##### Recorded data
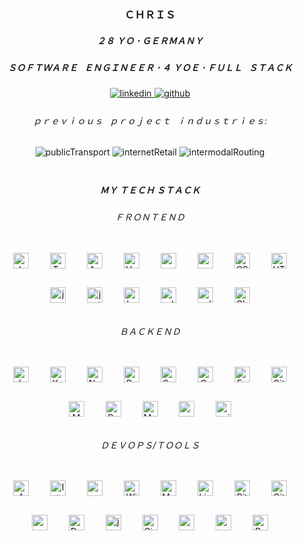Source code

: ### <div align="center">ＣＨＲＩＳ</div>
##### <div align="center">２８ ＹＯ 𐄁 ＧＥＲＭＡＮＹ</div>
##### <div align="center">ＳＯＦＴＷＡＲＥ⠀ＥＮＧＩＮＥＥＲ 𐄁 ４ ＹＯＥ 𐄁 ＦＵＬＬ⠀ＳＴＡＣＫ</div>

<div align="center">
<a href="https://linkedin.com/in/christian-binder-6045761a0" target="_blank">
<img src=https://img.shields.io/badge/linkedin-%231E77B5.svg?&style=for-the-badge&logo=linkedin&logoColor=white alt=linkedin style="margin-bottom: 5px;" />
</a>
<a href="https://github.com/chrisBinder" target="_blank">
<img src=https://img.shields.io/badge/github-%2324292e.svg?&style=for-the-badge&logo=github&logoColor=white alt=github style="margin-bottom: 5px;" />
</a>  
</div>

###### <div align="center">ｐｒｅｖｉｏｕｓ⠀ｐｒｏｊｅｃｔ⠀ｉｎｄｕｓｔｒｉｅｓ:</div>
<div align="center">
<img src=https://shields.io/badge/%F0%9F%9A%82-Public%20Transport-blue?style=for-the-badge alt=publicTransport style="margin-bottom: 5px;" /> 
<img src=https://shields.io/badge/%F0%9F%92%B0-Internet%20retail-yellow?style=for-the-badge alt=internetRetail style="margin-bottom: 5px;" />
<img src=https://shields.io/badge/%F0%9F%9A%97-Intermodal%20Routing-red?style=for-the-badge alt=intermodalRouting style="margin-bottom: 5px;" /> 
</div>

<br/>

##### <div align="center">ＭＹ ＴＥＣＨ ＳＴＡＣＫ</div>


###### <div align="center">ＦＲＯＮＴＥＮＤ</div>

<div align="center">   

<img style="margin: 15px" src="https://profilinator.rishav.dev/skills-assets/javascript-original.svg" alt="JavaScript" height="25" />  
<img style="margin: 15px" src="https://profilinator.rishav.dev/skills-assets/typescript-original.svg" alt="TypeScript" height="25" />  
<img style="margin: 15px" src="https://profilinator.rishav.dev/skills-assets/angularjs-original.svg" alt="AngularJS" height="25" />  
<img style="margin: 15px" src="https://profilinator.rishav.dev/skills-assets/vuejs-original-wordmark.svg" alt="Vue.js" height="25" />
<img style="margin: 15px" src="https://cdn.svgporn.com/logos/vuetifyjs.svg" alt="vuetifyjs" height="25" /> 
<img style="margin: 15px" src="https://cdn.svgporn.com/logos/material-ui.svg" alt="material-ui" height="25" />  
<img style="margin: 15px" src="https://profilinator.rishav.dev/skills-assets/css3-original-wordmark.svg" alt="CSS3" height="25" />  
<img style="margin: 15px" src="https://profilinator.rishav.dev/skills-assets/html5-original-wordmark.svg" alt="HTML5" height="25" />
<img style="margin: 15px" src="https://cdn.svgporn.com/logos/jasmine.svg" alt="jasmine" height="25" /> 
<img style="margin: 15px" src="https://cdn.svgporn.com/logos/jest.svg" alt="jest" height="25" /> 
<img style="margin: 15px" src="https://cdn.svgporn.com/logos/karma.svg" alt="karma" height="25" />  
<img style="margin: 15px" src="https://cdn.svgporn.com/logos/redux-observable.svg" alt="edux-observable" height="25" /> 
<img style="margin: 15px" src="https://cdn.svgporn.com/logos/selenium.svg" alt="selenium" height="25" />  
<img style="margin: 15px" src="https://cdn.svgporn.com/logos/chai.svg" alt="Chai" height="25" />

 </div>

###### <div align="center">ＢＡＣＫＥＮＤ</div>

<div align="center">  
<img style="margin: 15px" src="https://profilinator.rishav.dev/skills-assets/java-original-wordmark.svg" alt="Java" height="25" />  
<img style="margin: 15px" src="https://profilinator.rishav.dev/skills-assets/kotlinlang-icon.svg" alt="Kotlin" height="25" />  
<img style="margin: 15px" src="https://cdn.svgporn.com/logos/nodejs.svg" alt="Node.js" width="25" /> 
<img style="margin: 15px" src="https://profilinator.rishav.dev/skills-assets/python-original.svg" alt="Python" height="25" />
<img style="margin: 15px" src="https://profilinator.rishav.dev/skills-assets/springio-icon.svg" alt="Spring" height="25" />  
<img style="margin: 15px" src="https://cdn.svgporn.com/logos/gradle.svg" alt="Gradle" height="25" />
<img style="margin: 15px" src="https://profilinator.rishav.dev/skills-assets/express-original-wordmark.svg" alt="Express.js" height="25" />  
<img style="margin: 15px" src="https://profilinator.rishav.dev/skills-assets/git-scm-icon.svg" alt="Git" height="25" />  
<img style="margin: 15px" src="https://profilinator.rishav.dev/skills-assets/mongodb-original-wordmark.svg" alt="MongoDB" height="25" />
<img style="margin: 15px" src="https://profilinator.rishav.dev/skills-assets/postgresql-original-wordmark.svg" alt="PostgreSQL" height="25" />  
<img style="margin: 15px" src="https://profilinator.rishav.dev/skills-assets/mysql-original-wordmark.svg" alt="MySQL" height="25" />    
<img style="margin: 15px" src="https://cdn.svgporn.com/logos/swagger.svg" alt="swagger" height="25" /> 
<img style="margin: 15px" src="https://cdn.svgporn.com/logos/unity.svg" alt="unity" height="25" /> 
</div>

###### <div align="center">ＤＥＶＯＰＳ/ＴＯＯＬＳ</div>

<div align="center">  
<img style="margin: 15px" src="https://cdn.svgporn.com/logos/aws.svg" alt="AWS" width="25" />  
<img style="margin: 15px" src="https://cdn.svgporn.com/logos/intellij-idea.svg" alt="IntelliJ" height="25" />  
<img style="margin: 15px" src="https://cdn.svgporn.com/logos/visual-studio-code.svg" alt="vscode" height="25" /> 
<img style="margin: 15px" src="https://cdn.svgporn.com/logos/microsoft-windows.svg" alt="Windows" height="25" />  
<img style="margin: 15px" src="https://cdn.svgporn.com/logos/macOS.svg" alt="MacOS" width="25" />  
<img style="margin: 15px" src="https://profilinator.rishav.dev/skills-assets/linux-original.svg" alt="Linux" height="25" />   
<img style="margin: 15px" src="https://cdn.svgporn.com/logos/bitbucket.svg" alt="Bitbucket" height="25" />  
<img style="margin: 15px" src="https://cdn.svgporn.com/logos/github-icon.svg" alt="GitHub" height="25" />  
<img style="margin: 15px" src="https://cdn.svgporn.com/logos/subversion.svg" alt="subversion" width="25" />

<img style="margin: 15px" src="https://profilinator.rishav.dev/skills-assets/docker-original-wordmark.svg" alt="Docker" height="25" /> 
<img style="margin: 15px" src="https://cdn.svgporn.com/logos/jenkins.svg" alt="jenkins" height="25" />  
<img style="margin: 15px" src="https://cdn.svgporn.com/logos/circleci.svg" alt="CircleCI" height="25" /> 
<img style="margin: 15px" src="https://cdn.svgporn.com/logos/postman.svg" alt="postman" height="25" /> 
<img style="margin: 15px" src="https://cdn.svgporn.com/logos/markdown.svg" alt="markdown" width="25" />
<img style="margin: 15px" src="https://profilinator.rishav.dev/skills-assets/gnu_bash-icon.svg" alt="Bash" height="25" /> 
</div>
##########
[Your task]
The finished answer is an exact repetition of the listing, with every picture removed.

[Response]
Source code

: ### <div align="center">ＣＨＲＩＳ</div>
##### <div align="center">２８ ＹＯ 𐄁 ＧＥＲＭＡＮＹ</div>
##### <div align="center">ＳＯＦＴＷＡＲＥ⠀ＥＮＧＩＮＥＥＲ 𐄁 ４ ＹＯＥ 𐄁 ＦＵＬＬ⠀ＳＴＡＣＫ</div>

<div align="center">
<a href="https://linkedin.com/in/christian-binder-6045761a0" target="_blank">
<img src=https://img.shields.io/badge/linkedin-%231E77B5.svg?&style=for-the-badge&logo=linkedin&logoColor=white alt=linkedin style="margin-bottom: 5px;" />
</a>
<a href="https://github.com/chrisBinder" target="_blank">
<img src=https://img.shields.io/badge/github-%2324292e.svg?&style=for-the-badge&logo=github&logoColor=white alt=github style="margin-bottom: 5px;" />
</a>  
</div>

###### <div align="center">ｐｒｅｖｉｏｕｓ⠀ｐｒｏｊｅｃｔ⠀ｉｎｄｕｓｔｒｉｅｓ:</div>
<div align="center">
<img src=https://shields.io/badge/%F0%9F%9A%82-Public%20Transport-blue?style=for-the-badge alt=publicTransport style="margin-bottom: 5px;" /> 
<img src=https://shields.io/badge/%F0%9F%92%B0-Internet%20retail-yellow?style=for-the-badge alt=internetRetail style="margin-bottom: 5px;" />
<img src=https://shields.io/badge/%F0%9F%9A%97-Intermodal%20Routing-red?style=for-the-badge alt=intermodalRouting style="margin-bottom: 5px;" /> 
</div>

<br/>

##### <div align="center">ＭＹ ＴＥＣＨ ＳＴＡＣＫ</div>


###### <div align="center">ＦＲＯＮＴＥＮＤ</div>

<div align="center">   

<img style="margin: 15px" src="https://profilinator.rishav.dev/skills-assets/javascript-original.svg" alt="JavaScript" height="25" />  
<img style="margin: 15px" src="https://profilinator.rishav.dev/skills-assets/typescript-original.svg" alt="TypeScript" height="25" />  
<img style="margin: 15px" src="https://profilinator.rishav.dev/skills-assets/angularjs-original.svg" alt="AngularJS" height="25" />  
<img style="margin: 15px" src="https://profilinator.rishav.dev/skills-assets/vuejs-original-wordmark.svg" alt="Vue.js" height="25" />
<img style="margin: 15px" src="https://cdn.svgporn.com/logos/vuetifyjs.svg" alt="vuetifyjs" height="25" /> 
<img style="margin: 15px" src="https://cdn.svgporn.com/logos/material-ui.svg" alt="material-ui" height="25" />  
<img style="margin: 15px" src="https://profilinator.rishav.dev/skills-assets/css3-original-wordmark.svg" alt="CSS3" height="25" />  
<img style="margin: 15px" src="https://profilinator.rishav.dev/skills-assets/html5-original-wordmark.svg" alt="HTML5" height="25" />
<img style="margin: 15px" src="https://cdn.svgporn.com/logos/jasmine.svg" alt="jasmine" height="25" /> 
<img style="margin: 15px" src="https://cdn.svgporn.com/logos/jest.svg" alt="jest" height="25" /> 
<img style="margin: 15px" src="https://cdn.svgporn.com/logos/karma.svg" alt="karma" height="25" />  
<img style="margin: 15px" src="https://cdn.svgporn.com/logos/redux-observable.svg" alt="edux-observable" height="25" /> 
<img style="margin: 15px" src="https://cdn.svgporn.com/logos/selenium.svg" alt="selenium" height="25" />  
<img style="margin: 15px" src="https://cdn.svgporn.com/logos/chai.svg" alt="Chai" height="25" />

 </div>

###### <div align="center">ＢＡＣＫＥＮＤ</div>

<div align="center">  
<img style="margin: 15px" src="https://profilinator.rishav.dev/skills-assets/java-original-wordmark.svg" alt="Java" height="25" />  
<img style="margin: 15px" src="https://profilinator.rishav.dev/skills-assets/kotlinlang-icon.svg" alt="Kotlin" height="25" />  
<img style="margin: 15px" src="https://cdn.svgporn.com/logos/nodejs.svg" alt="Node.js" width="25" /> 
<img style="margin: 15px" src="https://profilinator.rishav.dev/skills-assets/python-original.svg" alt="Python" height="25" />
<img style="margin: 15px" src="https://profilinator.rishav.dev/skills-assets/springio-icon.svg" alt="Spring" height="25" />  
<img style="margin: 15px" src="https://cdn.svgporn.com/logos/gradle.svg" alt="Gradle" height="25" />
<img style="margin: 15px" src="https://profilinator.rishav.dev/skills-assets/express-original-wordmark.svg" alt="Express.js" height="25" />  
<img style="margin: 15px" src="https://profilinator.rishav.dev/skills-assets/git-scm-icon.svg" alt="Git" height="25" />  
<img style="margin: 15px" src="https://profilinator.rishav.dev/skills-assets/mongodb-original-wordmark.svg" alt="MongoDB" height="25" />
<img style="margin: 15px" src="https://profilinator.rishav.dev/skills-assets/postgresql-original-wordmark.svg" alt="PostgreSQL" height="25" />  
<img style="margin: 15px" src="https://profilinator.rishav.dev/skills-assets/mysql-original-wordmark.svg" alt="MySQL" height="25" />    
<img style="margin: 15px" src="https://cdn.svgporn.com/logos/swagger.svg" alt="swagger" height="25" /> 
<img style="margin: 15px" src="https://cdn.svgporn.com/logos/unity.svg" alt="unity" height="25" /> 
</div>

###### <div align="center">ＤＥＶＯＰＳ/ＴＯＯＬＳ</div>

<div align="center">  
<img style="margin: 15px" src="https://cdn.svgporn.com/logos/aws.svg" alt="AWS" width="25" />  
<img style="margin: 15px" src="https://cdn.svgporn.com/logos/intellij-idea.svg" alt="IntelliJ" height="25" />  
<img style="margin: 15px" src="https://cdn.svgporn.com/logos/visual-studio-code.svg" alt="vscode" height="25" /> 
<img style="margin: 15px" src="https://cdn.svgporn.com/logos/microsoft-windows.svg" alt="Windows" height="25" />  
<img style="margin: 15px" src="https://cdn.svgporn.com/logos/macOS.svg" alt="MacOS" width="25" />  
<img style="margin: 15px" src="https://profilinator.rishav.dev/skills-assets/linux-original.svg" alt="Linux" height="25" />   
<img style="margin: 15px" src="https://cdn.svgporn.com/logos/bitbucket.svg" alt="Bitbucket" height="25" />  
<img style="margin: 15px" src="https://cdn.svgporn.com/logos/github-icon.svg" alt="GitHub" height="25" />  
<img style="margin: 15px" src="https://cdn.svgporn.com/logos/subversion.svg" alt="subversion" width="25" />

<img style="margin: 15px" src="https://profilinator.rishav.dev/skills-assets/docker-original-wordmark.svg" alt="Docker" height="25" /> 
<img style="margin: 15px" src="https://cdn.svgporn.com/logos/jenkins.svg" alt="jenkins" height="25" />  
<img style="margin: 15px" src="https://cdn.svgporn.com/logos/circleci.svg" alt="CircleCI" height="25" /> 
<img style="margin: 15px" src="https://cdn.svgporn.com/logos/postman.svg" alt="postman" height="25" /> 
<img style="margin: 15px" src="https://cdn.svgporn.com/logos/markdown.svg" alt="markdown" width="25" />
<img style="margin: 15px" src="https://profilinator.rishav.dev/skills-assets/gnu_bash-icon.svg" alt="Bash" height="25" /> 
</div>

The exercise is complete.